La mostra è aperta dall’opera HOPE in cui l’artista ridefinisce il volto di Barack Obama, creando l’immagine iconica che ha fatto il giro del mondo, simbolo del primo politico di origini afroamericane a ricoprire la carica di Presidente U.S.A. Lo stile di OBEY si basa sulla stilizzazione e idealizzazione delle immagini, come dimostrano anche altre opere, oltre al già nominato “André the Giant”, nella sua versione HENDRIX, è presente in mostra JESSE – con il volto del Reverendo Jesse Jackson – della serie “Brown Power”. Così come espresso in POWER AND EQUALITY dedicata ad Angela Davis, fondamentale attivista del movimento afroamericano statunitense e militante del Partito Comunista degli Stati Uniti d’America.
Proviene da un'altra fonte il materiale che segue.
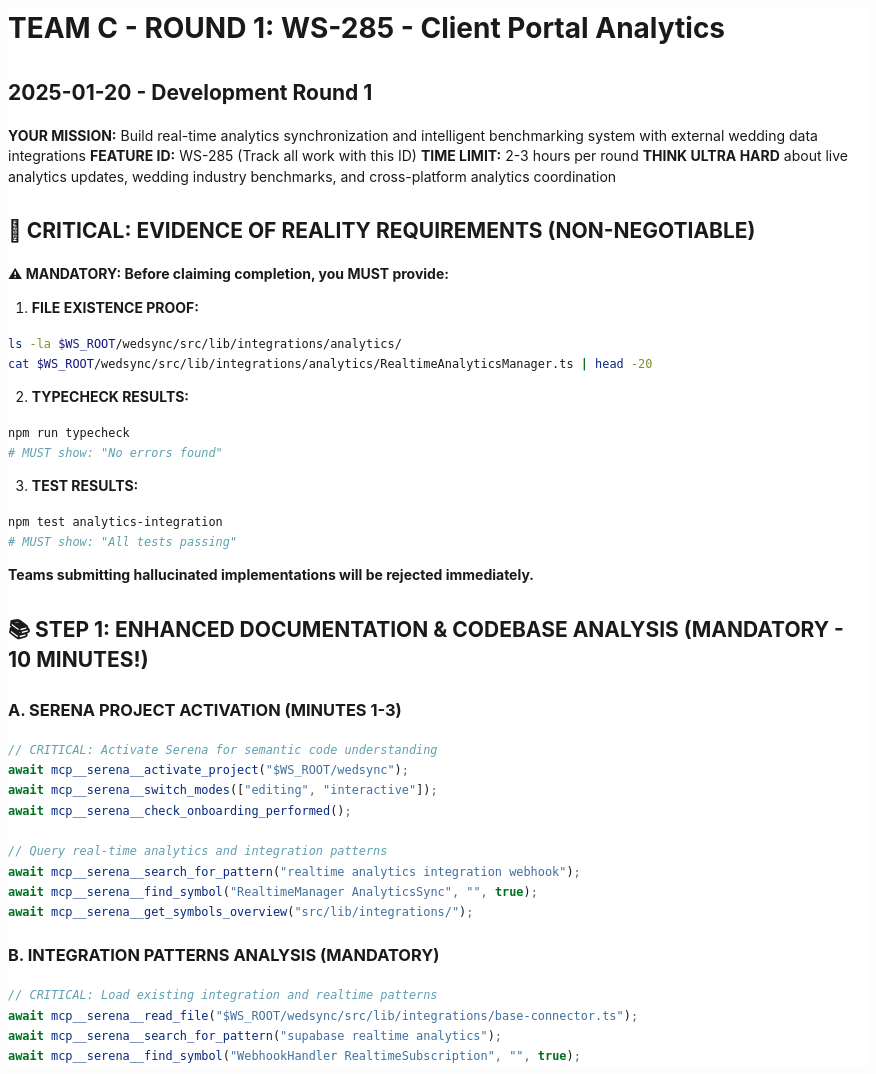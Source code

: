 # TEAM C - ROUND 1: WS-285 - Client Portal Analytics
## 2025-01-20 - Development Round 1

**YOUR MISSION:** Build real-time analytics synchronization and intelligent benchmarking system with external wedding data integrations
**FEATURE ID:** WS-285 (Track all work with this ID)
**TIME LIMIT:** 2-3 hours per round
**THINK ULTRA HARD** about live analytics updates, wedding industry benchmarks, and cross-platform analytics coordination

## 🚨 CRITICAL: EVIDENCE OF REALITY REQUIREMENTS (NON-NEGOTIABLE)

**⚠️ MANDATORY: Before claiming completion, you MUST provide:**

1. **FILE EXISTENCE PROOF:**
```bash
ls -la $WS_ROOT/wedsync/src/lib/integrations/analytics/
cat $WS_ROOT/wedsync/src/lib/integrations/analytics/RealtimeAnalyticsManager.ts | head -20
```

2. **TYPECHECK RESULTS:**
```bash
npm run typecheck
# MUST show: "No errors found"
```

3. **TEST RESULTS:**
```bash
npm test analytics-integration
# MUST show: "All tests passing"
```

**Teams submitting hallucinated implementations will be rejected immediately.**

## 📚 STEP 1: ENHANCED DOCUMENTATION & CODEBASE ANALYSIS (MANDATORY - 10 MINUTES!)

### A. SERENA PROJECT ACTIVATION (MINUTES 1-3)
```typescript
// CRITICAL: Activate Serena for semantic code understanding
await mcp__serena__activate_project("$WS_ROOT/wedsync");
await mcp__serena__switch_modes(["editing", "interactive"]);
await mcp__serena__check_onboarding_performed();

// Query real-time analytics and integration patterns
await mcp__serena__search_for_pattern("realtime analytics integration webhook");
await mcp__serena__find_symbol("RealtimeManager AnalyticsSync", "", true);
await mcp__serena__get_symbols_overview("src/lib/integrations/");
```

### B. INTEGRATION PATTERNS ANALYSIS (MANDATORY)
```typescript
// CRITICAL: Load existing integration and realtime patterns
await mcp__serena__read_file("$WS_ROOT/wedsync/src/lib/integrations/base-connector.ts");
await mcp__serena__search_for_pattern("supabase realtime analytics");
await mcp__serena__find_symbol("WebhookHandler RealtimeSubscription", "", true);
```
Evidente è il legame con la tradizione grafica dell’arte dissidente e avanguardista dell’Europa del Novecento. Dal Futurismo al Costruttivismo russo, come nell’opera in mostra GUNS AND ROSES, definita dal gioco linguistico e visivo fra rock e i simboli pacifisti degli anni 70 con le rose nei fucili. Il tema del pacifismo dominante nell’opera di Shepard Fairey è esemplificativo in GREETINGS FROM IRAQ, opera strutturata come una cartolina dove però le “bellezze” dell’Iraq diventano i bombardamenti aerei americani.

Una mostra da vedere e su cui riflettere.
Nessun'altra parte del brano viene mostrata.